The standards could also trigger a sea change in education, the kind that colleges, businesses and politicians have been talking about – if we give them a true opportunity for success. Unfortunately, our school systems may be too distracted by less-worthy initiatives to give the Common Core the attention it deserves.
That is why I am calling for a three-year moratorium on federally required standardized testing nationwide. If we are serious about realizing the promise of the Common Core, we must allow our school districts to focus on the important work of curriculum and assessment development, implementation and professional development.

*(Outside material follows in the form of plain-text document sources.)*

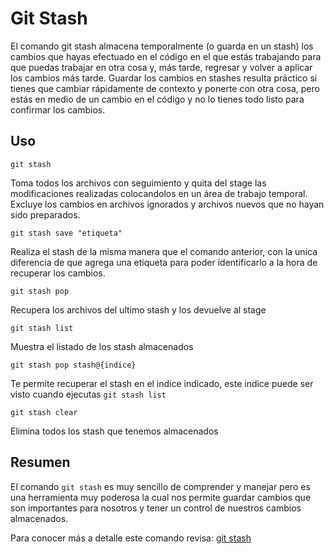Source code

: # Git Stash

El comando git stash almacena temporalmente (o guarda en un stash) los cambios que hayas efectuado en el código en el que estás trabajando para que puedas trabajar en otra cosa y, más tarde, regresar y volver a aplicar los cambios más tarde. Guardar los cambios en stashes resulta práctico si tienes que cambiar rápidamente de contexto y ponerte con otra cosa, pero estás en medio de un cambio en el código y no lo tienes todo listo para confirmar los cambios.

## Uso

`git stash`

Toma todos los archivos con seguimiento y quita del stage las modificaciones realizadas colocandolos en un área de trabajo temporal. Excluye los cambios en archivos ignorados y archivos nuevos que no hayan sido preparados. 

`git stash save "etiqueta"`

Realiza el stash de la misma manera que el comando anterior, con la unica diferencia de que agrega una etiqueta para poder identificarlo a la hora de recuperar los cambios.

`git stash pop`

Recupera los archivos del ultimo stash y los devuelve al stage

`git stash list`

Muestra el listado de los stash almacenados

`git stash pop stash@{indice}`

Te permite recuperar el stash en el indice indicado, este indice puede ser visto cuando ejecutas `git stash list`

`git stash clear`

Elimina todos los stash que tenemos almacenados

## Resumen
El comando `git stash` es muy sencillo de comprender y manejar pero es una herramienta muy poderosa la cual nos permite guardar cambios que son importantes para nosotros y tener un control de nuestros cambios almacenados.

Para conocer más a detalle este comando revisa: [git stash](https://www.atlassian.com/es/git/tutorials/saving-changes/git-stash)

Most school systems are trying to implement at least three things at once right now: revamped accountability measures, reforms as part of the federal Race to the Top program and the Common Core State Standards. This is too much at once.
Achievement gap persists
The 2001 No Child Left Behind law was grounded in the right intent: We must be accountable for the achievement of all children, especially those who historically have not been well served by public education. But increased use of standardized tests has been the wrong mechanism. That’s why NCLB has been ineffective at closing the achievement gap.
I applaud Education Secretary Arne Duncan for granting waivers to more than 30 states that, in theory, unleash the creativity of their education departments to design new accountability systems.

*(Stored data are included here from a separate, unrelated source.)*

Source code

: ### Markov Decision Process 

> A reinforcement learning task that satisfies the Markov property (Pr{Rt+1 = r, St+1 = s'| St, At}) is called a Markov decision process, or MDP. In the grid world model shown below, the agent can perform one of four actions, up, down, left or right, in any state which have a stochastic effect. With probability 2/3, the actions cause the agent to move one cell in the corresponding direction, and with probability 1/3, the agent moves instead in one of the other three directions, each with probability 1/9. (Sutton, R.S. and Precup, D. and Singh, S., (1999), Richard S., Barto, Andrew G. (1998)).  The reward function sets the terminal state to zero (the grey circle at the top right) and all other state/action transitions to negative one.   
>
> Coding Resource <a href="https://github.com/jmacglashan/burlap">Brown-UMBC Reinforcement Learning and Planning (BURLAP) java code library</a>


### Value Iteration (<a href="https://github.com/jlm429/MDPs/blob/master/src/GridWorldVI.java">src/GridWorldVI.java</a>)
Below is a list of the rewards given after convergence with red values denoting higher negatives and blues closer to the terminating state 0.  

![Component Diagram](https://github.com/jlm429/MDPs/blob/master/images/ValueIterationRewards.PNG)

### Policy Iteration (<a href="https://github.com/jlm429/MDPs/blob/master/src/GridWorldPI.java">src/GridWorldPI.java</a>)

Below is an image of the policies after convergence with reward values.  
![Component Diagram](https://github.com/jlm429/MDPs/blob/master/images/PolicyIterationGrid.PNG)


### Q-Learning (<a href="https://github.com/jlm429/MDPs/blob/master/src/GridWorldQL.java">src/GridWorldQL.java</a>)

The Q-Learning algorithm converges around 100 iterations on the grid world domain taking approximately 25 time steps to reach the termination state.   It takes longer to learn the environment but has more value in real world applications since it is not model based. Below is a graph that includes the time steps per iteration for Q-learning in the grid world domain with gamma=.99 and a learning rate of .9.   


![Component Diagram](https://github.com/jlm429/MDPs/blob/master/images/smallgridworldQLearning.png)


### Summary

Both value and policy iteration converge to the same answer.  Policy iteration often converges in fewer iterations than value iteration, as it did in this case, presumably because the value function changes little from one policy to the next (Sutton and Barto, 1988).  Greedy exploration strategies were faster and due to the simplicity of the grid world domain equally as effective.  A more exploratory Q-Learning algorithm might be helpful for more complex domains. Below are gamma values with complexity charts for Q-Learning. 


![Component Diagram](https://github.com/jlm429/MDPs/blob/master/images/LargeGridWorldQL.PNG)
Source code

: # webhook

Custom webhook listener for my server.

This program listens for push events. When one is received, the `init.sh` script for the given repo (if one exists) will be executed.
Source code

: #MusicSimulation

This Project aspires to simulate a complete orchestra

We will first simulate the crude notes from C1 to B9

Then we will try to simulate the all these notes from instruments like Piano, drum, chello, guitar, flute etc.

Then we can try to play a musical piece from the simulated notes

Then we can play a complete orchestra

But these same departments have been hurt by the recent fiscal crisis. And they are beholden to legislators and executives whose assumptions about public education make them more likely to endorse a continued over-reliance on standardized tests to evaluate schools and educators. Where is the evidence that state departments have the capacity or freedom to redesign accountability systems that support what students need to know in the 21st century?
Meanwhile, many districts and states are implementing changes as part of the Race to the Top competition. This includes teacher evaluation systems that rely too heavily on individual student performance on the current state standardized tests – a practice I vehemently oppose. Standardized tests were not designed to be used as profit-and-loss statements. Student data from reliable sources can be used, but an effective evaluation system must also acknowledge the complexity of being a teacher and focus on pedagogy, content knowledge and classroom management.

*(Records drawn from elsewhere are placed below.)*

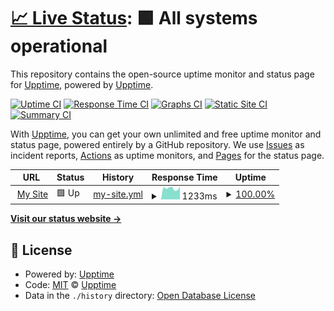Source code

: # [📈 Live Status](https://status.trieu.pro): <!--live status--> **🟩 All systems operational**

This repository contains the open-source uptime monitor and status page for [Upptime](https://upptime.js.org), powered by [Upptime](https://github.com/upptime/upptime).

[![Uptime CI](https://github.com/kenshin17/statuspage/workflows/Uptime%20CI/badge.svg)](https://github.com/kenshin17/statuspage/actions?query=workflow%3A%22Uptime+CI%22)
[![Response Time CI](https://github.com/kenshin17/statuspage/workflows/Response%20Time%20CI/badge.svg)](https://github.com/kenshin17/statuspage/actions?query=workflow%3A%22Response+Time+CI%22)
[![Graphs CI](https://github.com/kenshin17/statuspage/workflows/Graphs%20CI/badge.svg)](https://github.com/kenshin17/statuspage/actions?query=workflow%3A%22Graphs+CI%22)
[![Static Site CI](https://github.com/kenshin17/statuspage/workflows/Static%20Site%20CI/badge.svg)](https://github.com/kenshin17/statuspage/actions?query=workflow%3A%22Static+Site+CI%22)
[![Summary CI](https://github.com/kenshin17/statuspage/workflows/Summary%20CI/badge.svg)](https://github.com/kenshin17/statuspage/actions?query=workflow%3A%22Summary+CI%22)

With [Upptime](https://upptime.js.org), you can get your own unlimited and free uptime monitor and status page, powered entirely by a GitHub repository. We use [Issues](https://github.com/upptime/upptime/issues) as incident reports, [Actions](https://github.com/kenshin17/statuspage/actions) as uptime monitors, and [Pages](https://status.trieu.pro) for the status page.

<!--start: status pages-->
<!-- This summary is generated by Upptime (https://github.com/upptime/upptime) -->
<!-- Do not edit this manually, your changes will be overwritten -->
<!-- prettier-ignore -->
| URL | Status | History | Response Time | Uptime |
| --- | ------ | ------- | ------------- | ------ |
| <img alt="" src="https://icons.duckduckgo.com/ip3/trieu.pro.ico" height="13"> [My Site](https://trieu.pro) | 🟩 Up | [my-site.yml](https://github.com/kenshin17/statuspage/commits/HEAD/history/my-site.yml) | <details><summary><img alt="Response time graph" src="./graphs/my-site/response-time-week.png" height="20"> 1233ms</summary><br><a href="https://status.trieu.pro/history/my-site"><img alt="Response time 1245" src="https://img.shields.io/endpoint?url=https%3A%2F%2Fraw.githubusercontent.com%2Fkenshin17%2Fstatuspage%2FHEAD%2Fapi%2Fmy-site%2Fresponse-time.json"></a><br><a href="https://status.trieu.pro/history/my-site"><img alt="24-hour response time 1396" src="https://img.shields.io/endpoint?url=https%3A%2F%2Fraw.githubusercontent.com%2Fkenshin17%2Fstatuspage%2FHEAD%2Fapi%2Fmy-site%2Fresponse-time-day.json"></a><br><a href="https://status.trieu.pro/history/my-site"><img alt="7-day response time 1233" src="https://img.shields.io/endpoint?url=https%3A%2F%2Fraw.githubusercontent.com%2Fkenshin17%2Fstatuspage%2FHEAD%2Fapi%2Fmy-site%2Fresponse-time-week.json"></a><br><a href="https://status.trieu.pro/history/my-site"><img alt="30-day response time 1278" src="https://img.shields.io/endpoint?url=https%3A%2F%2Fraw.githubusercontent.com%2Fkenshin17%2Fstatuspage%2FHEAD%2Fapi%2Fmy-site%2Fresponse-time-month.json"></a><br><a href="https://status.trieu.pro/history/my-site"><img alt="1-year response time 1244" src="https://img.shields.io/endpoint?url=https%3A%2F%2Fraw.githubusercontent.com%2Fkenshin17%2Fstatuspage%2FHEAD%2Fapi%2Fmy-site%2Fresponse-time-year.json"></a></details> | <details><summary><a href="https://status.trieu.pro/history/my-site">100.00%</a></summary><a href="https://status.trieu.pro/history/my-site"><img alt="All-time uptime 99.76%" src="https://img.shields.io/endpoint?url=https%3A%2F%2Fraw.githubusercontent.com%2Fkenshin17%2Fstatuspage%2FHEAD%2Fapi%2Fmy-site%2Fuptime.json"></a><br><a href="https://status.trieu.pro/history/my-site"><img alt="24-hour uptime 100.00%" src="https://img.shields.io/endpoint?url=https%3A%2F%2Fraw.githubusercontent.com%2Fkenshin17%2Fstatuspage%2FHEAD%2Fapi%2Fmy-site%2Fuptime-day.json"></a><br><a href="https://status.trieu.pro/history/my-site"><img alt="7-day uptime 100.00%" src="https://img.shields.io/endpoint?url=https%3A%2F%2Fraw.githubusercontent.com%2Fkenshin17%2Fstatuspage%2FHEAD%2Fapi%2Fmy-site%2Fuptime-week.json"></a><br><a href="https://status.trieu.pro/history/my-site"><img alt="30-day uptime 96.75%" src="https://img.shields.io/endpoint?url=https%3A%2F%2Fraw.githubusercontent.com%2Fkenshin17%2Fstatuspage%2FHEAD%2Fapi%2Fmy-site%2Fuptime-month.json"></a><br><a href="https://status.trieu.pro/history/my-site"><img alt="1-year uptime 99.73%" src="https://img.shields.io/endpoint?url=https%3A%2F%2Fraw.githubusercontent.com%2Fkenshin17%2Fstatuspage%2FHEAD%2Fapi%2Fmy-site%2Fuptime-year.json"></a></details>

<!--end: status pages-->

[**Visit our status website →**](https://status.trieu.pro)

## 📄 License

- Powered by: [Upptime](https://github.com/upptime/upptime)
- Code: [MIT](./LICENSE) © [Upptime](https://upptime.js.org)
- Data in the `./history` directory: [Open Database License](https://opendatacommons.org/licenses/odbl/1-0/)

And even if this practice were based on appropriate methodologies, implementation requires the alignment of data systems, training, assessments, policies and funding. This is a significant undertaking. It requires time to adapt and modify the system based on lessons learned. Getting it right is a consuming process.
The Common Core State Standards should be our primary focus. But districts are spending so much time implementing new accountability measures and other supposed reforms that they are not developing the capacity to change teaching and learning in the classroom in ways that will enable our students to achieve Common Core’s promise. Districts are not investing in new curricula, assessments, professional development or data systems. Publishing companies will reap rewards by designating their products “Common Core Aligned,” and districts will purchase them still lacking the capacity to use them properly.
A moratorium on tests would give school systems the ability to implement the Common Core with fidelity. It would also give the groups developing assessments aligned to the Common Core the time to get it right.
I am not opposed to all standardized tests. I also support accountability. But the foundation of any meaningful accountability system in education is a strong curriculum delivered by a well-trained, highly engaged teacher. The Common Core gives us the opportunity to build that foundation on the correct things. We need time to get it right.